Detroit’s rosters haven’t been good enough to advance in the playoffs. Since Stafford was drafted by the Lions in 2009, they have ranked 31st in rushing the football. The defense hasn’t been that great during his time there, either.

Rams head coach Sean McVay will give Stafford a good running attack and better offensive schemes, but there could be downsides to this trade. The Rams might be a better playoff team next season, but sustaining a quality roster could be tough, and the cap implications of this trade are brutal.

Sure, the Rams save cap money by dumping Goff’s contract to Detroit, but they now have $42.2 million of salary cap room with Stafford’s $20 million salary, and the cap is expected to drop.
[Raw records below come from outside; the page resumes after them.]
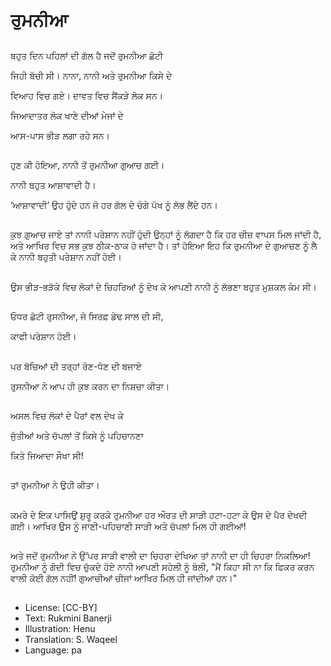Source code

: # ਰੁਮਨੀਆ

##
ਬਹੁਤ ਦਿਨ ਪਹਿਲਾਂ ਦੀ ਗੱਲ ਹੈ ਜਦੋਂ ਰੁਮਨੀਆ ਛੋਟੀ

ਜਿਹੀ ਬੱਚੀ ਸੀ। ਨਾਨਾ, ਨਾਨੀ ਅਤੇ ਰੁਮਨੀਆ ਕਿਸੇ ਦੇ

ਵਿਆਹ ਵਿਚ ਗਏ। ਦਾਵਤ ਵਿਚ ਸੈਂਕੜੇ ਲੋਕ ਸਨ।

ਜਿਆਦਾਤਰ ਲੋਕ ਖਾਣੇ ਦੀਆਂ ਮੇਜਾਂ ਦੇ

ਆਸ-ਪਾਸ ਭੀੜ ਲਗਾ ਰਹੇ ਸਨ।

##
ਹੁਣ ਕੀ ਹੋਇਆ, ਨਾਨੀ ਤੋਂ ਰੁਮਨੀਆ ਗੁਆਚ ਗਈ।

ਨਾਨੀ ਬਹੁਤ ਆਸ਼ਾਵਾਦੀ ਹੈ।

‘ਆਸ਼ਾਵਾਦੀ’ ਉਹ ਹੁੰਦੇ ਹਨ ਜੋ ਹਰ ਗੱਲ ਦੇ ਚੰਗੇ ਪੱਖ ਨੂੰ ਲੱਭ ਲੈਂਦੇ ਹਨ।

##
ਕੁਝ ਗੁਆਚ ਜਾਏ ਤਾਂ ਨਾਨੀ ਪਰੇਸ਼ਾਨ ਨਹੀਂ ਹੁੰਦੀ ਉਨ੍ਹਾਂ ਨੂੰ ਲੱਗਦਾ ਹੈ ਕਿ ਹਰ ਚੀਜ਼ ਵਾਪਸ ਮਿਲ ਜਾਂਦੀ ਹੈ, ਅਤੇ ਆਖਿਰ ਵਿਚ ਸਭ ਕੁਝ ਠੀਕ-ਠਾਕ ਹੋ ਜਾਂਦਾ ਹੈ। ਤਾਂ ਹੋਇਆ ਇਹ ਕਿ ਰੁਮਨੀਆ ਦੇ ਗੁਆਚਣ ਨੂੰ ਲੈ ਕੇ ਨਾਨੀ ਬਹੁਤੀ ਪਰੇਸ਼ਾਨ ਨਹੀਂ ਹੋਈ।

##
ਉਸ ਭੀੜ-ਭੜੱਕੇ ਵਿਚ ਲੋਕਾਂ ਦੇ ਚਿਹਰਿਆਂ ਨੂੰ ਦੇਖ ਕੇ ਆਪਣੀ ਨਾਨੀ ਨੂੰ ਲੱਭਣਾ ਬਹੁਤ ਮੁਸ਼ਕਲ ਕੰਮ ਸੀ।

##
ਓਧਰ ਛੋਟੀ ਰੁਸਨੀਆ, ਜੋ ਸਿਰਫ਼ ਡੇਢ ਸਾਲ ਦੀ ਸੀ,

ਕਾਫੀ ਪਰੇਸ਼ਾਨ ਹੋਈ।

##
ਪਰ ਬੱਚਿਆਂ ਦੀ ਤਰ੍ਹਾਂ ਰੋਣ-ਧੋਣ ਦੀ ਬਜਾਏ

ਰੁਸਨੀਆ ਨੇ ਆਪ ਹੀ ਕੁਝ ਕਰਨ ਦਾ ਨਿਸ਼ਚਾ ਕੀਤਾ।

##
ਅਸਲ ਵਿਚ ਲੋਕਾਂ ਦੇ ਪੈਰਾਂ ਵਲ ਦੇਖ ਕੇ

ਜੁੱਤੀਆਂ ਅਤੇ ਚੱਪਲਾਂ ਤੋਂ ਕਿਸੇ ਨੂੰ ਪਹਿਚਾਨਣਾ

ਕਿਤੇ ਜਿਆਦਾ ਸੌਖਾ ਸੀ!

##
ਤਾਂ ਰੁਮਨੀਆ ਨੇ ਉਹੀ ਕੀਤਾ।

##
ਕਮਰੇ ਦੇ ਇਕ ਪਾਸਿਉਂ ਸ਼ੁਰੂ ਕਰਕੇ ਰੁਮਨੀਆ ਹਰ ਔਰਤ ਦੀ ਸਾੜੀ ਹਟਾ-ਹਟਾ ਕੇ ਉਸ ਦੇ ਪੈਰ ਦੇਖਦੀ ਗਈ। ਆਖਿਰ ਉਸ ਨੂੰ ਜਾਣੀ-ਪਹਿਚਾਣੀ ਸਾੜੀ ਅਤੇ ਚੱਪਲਾਂ ਮਿਲ ਹੀ ਗਈਆਂ!

##
ਅਤੇ ਜਦੋਂ ਰੁਮਨੀਆ ਨੇ ਉੱਪਰ ਸਾੜੀ ਵਾਲੀ ਦਾ ਚਿਹਰਾ ਦੇਖਿਆ ਤਾਂ ਨਾਨੀ ਦਾ ਹੀ ਚਿਹਰਾ ਨਿਕਲਿਆ! ਰੁਮਨੀਆ ਨੂੰ ਗੋਦੀ ਵਿਚ ਚੁੱਕਦੇ ਹੋਏ ਨਾਨੀ ਆਪਣੀ ਸਹੇਲੀ ਨੂੰ ਬੋਲੀ, "ਮੈਂ ਕਿਹਾ ਸੀ ਨਾ ਕਿ ਫਿਕਰ ਕਰਨ ਵਾਲੀ ਕੋਈ ਗੱਲ ਨਹੀਂ! ਗੁਆਚੀਆਂ ਚੀਜਾਂ ਆਖਿਰ ਮਿਲ ਹੀ ਜਾਂਦੀਆਂ ਹਨ।"

##
* License: [CC-BY]
* Text: Rukmini Banerji
* Illustration: Henu
* Translation: S. Waqeel
* Language: pa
The floor for the 2021 cap is $175 million, with most people around the league thinking it will be set around $180 million, $19.2 million less than the 2020 season.
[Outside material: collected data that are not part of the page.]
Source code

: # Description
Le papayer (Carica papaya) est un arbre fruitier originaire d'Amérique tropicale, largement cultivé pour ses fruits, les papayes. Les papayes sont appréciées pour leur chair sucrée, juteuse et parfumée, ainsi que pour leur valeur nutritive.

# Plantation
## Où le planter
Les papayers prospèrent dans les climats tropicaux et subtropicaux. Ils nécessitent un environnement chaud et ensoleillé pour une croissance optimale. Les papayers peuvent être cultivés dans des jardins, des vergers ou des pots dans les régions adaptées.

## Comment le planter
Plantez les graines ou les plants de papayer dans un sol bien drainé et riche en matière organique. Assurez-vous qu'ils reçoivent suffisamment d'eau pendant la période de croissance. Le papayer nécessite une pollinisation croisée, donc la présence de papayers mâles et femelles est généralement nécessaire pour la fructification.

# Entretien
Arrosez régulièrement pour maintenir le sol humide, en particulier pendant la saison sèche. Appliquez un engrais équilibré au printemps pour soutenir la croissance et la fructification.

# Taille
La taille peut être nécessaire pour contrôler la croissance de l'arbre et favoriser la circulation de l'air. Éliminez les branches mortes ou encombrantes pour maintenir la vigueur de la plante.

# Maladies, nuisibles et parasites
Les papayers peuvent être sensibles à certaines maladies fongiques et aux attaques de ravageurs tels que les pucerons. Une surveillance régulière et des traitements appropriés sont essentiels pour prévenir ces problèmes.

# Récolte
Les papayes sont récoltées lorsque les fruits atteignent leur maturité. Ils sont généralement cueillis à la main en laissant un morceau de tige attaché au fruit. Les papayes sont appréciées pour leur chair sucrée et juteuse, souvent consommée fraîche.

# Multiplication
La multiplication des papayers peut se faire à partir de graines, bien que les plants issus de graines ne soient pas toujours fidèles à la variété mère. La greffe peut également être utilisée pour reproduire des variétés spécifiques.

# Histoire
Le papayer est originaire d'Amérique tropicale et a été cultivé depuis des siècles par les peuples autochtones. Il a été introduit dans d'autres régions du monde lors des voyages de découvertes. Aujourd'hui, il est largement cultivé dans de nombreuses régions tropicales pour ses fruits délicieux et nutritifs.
Anything over 15 percent of cap room tied up in a quarterback makes it hard to keep players or sign free agents. Stafford’s salary and the dead money the Rams take on by sending Goff to Detroit will eat up 23.4 percent of a $180 million cap.

The Rams are currently $35 million over a $180 million cap, third most in the league. It will be hard for the Rams to re-sign players, and they have 13 unrestricted free agents this offseason. They will have a hard time keeping Leonard Floyd, who was a star when rushing Seahawks quarterback Russell Wilson in their three meetings this season. They won’t be able to keep their second best wide receiver, Josh Reynolds. Safety Josh Johnson has been a star in the secondary, and he’s up. Tight end Gerald Everett is also a free agent.
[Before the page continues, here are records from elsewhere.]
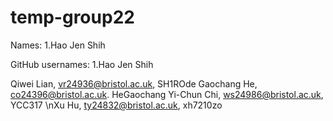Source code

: # temp-group22

Names:
1.Hao Jen Shih



GitHub usernames:
1.Hao Jen Shih

Qiwei Lian, vr24936@bristol.ac.uk, SH1ROde
Gaochang He, co24396@bristol.ac.uk. HeGaochang
Yi-Chun Chi, ws24986@bristol.ac.uk, YCC317
\nXu Hu, ty24832@bristol.ac.uk, xh7210zo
There could be an impact along the offensive line, too. They might struggle to re-sign center Austin Blythe and might have to cut right tackle Rob Havenstein, among others, to get under the cap.

What is clear is that McVay gets what he wants when it comes to players. The Rams have been an aggressive team. In their Super Bowl year, they acquired cornerbacks Marcus Peters and Aqib Talib. They then got rid of them and then traded for another star cornerback, Jalen Ramsey.

But there is a dangerous game going on. It’s pretty clear McVay can turn on a player. He did that with Goff. He did it with wide receiver Brandin Cooks. The Rams went to the Super Bowl two years ago, but they finished the 2020 season with only 24 players left from that Super Bowl appearance on the team’s final 53-man roster, including eight starters gone on defense.

There has also been a big turnover on the coaching staff. Only five coaches remain from McVay’s original staff when he was hired in 2017 after the Seahawks took passing game coordinator Shane Waldron and assistant offensive line coach Andy Dickerson, making them offensive coordinator and run game coordinator, respectively.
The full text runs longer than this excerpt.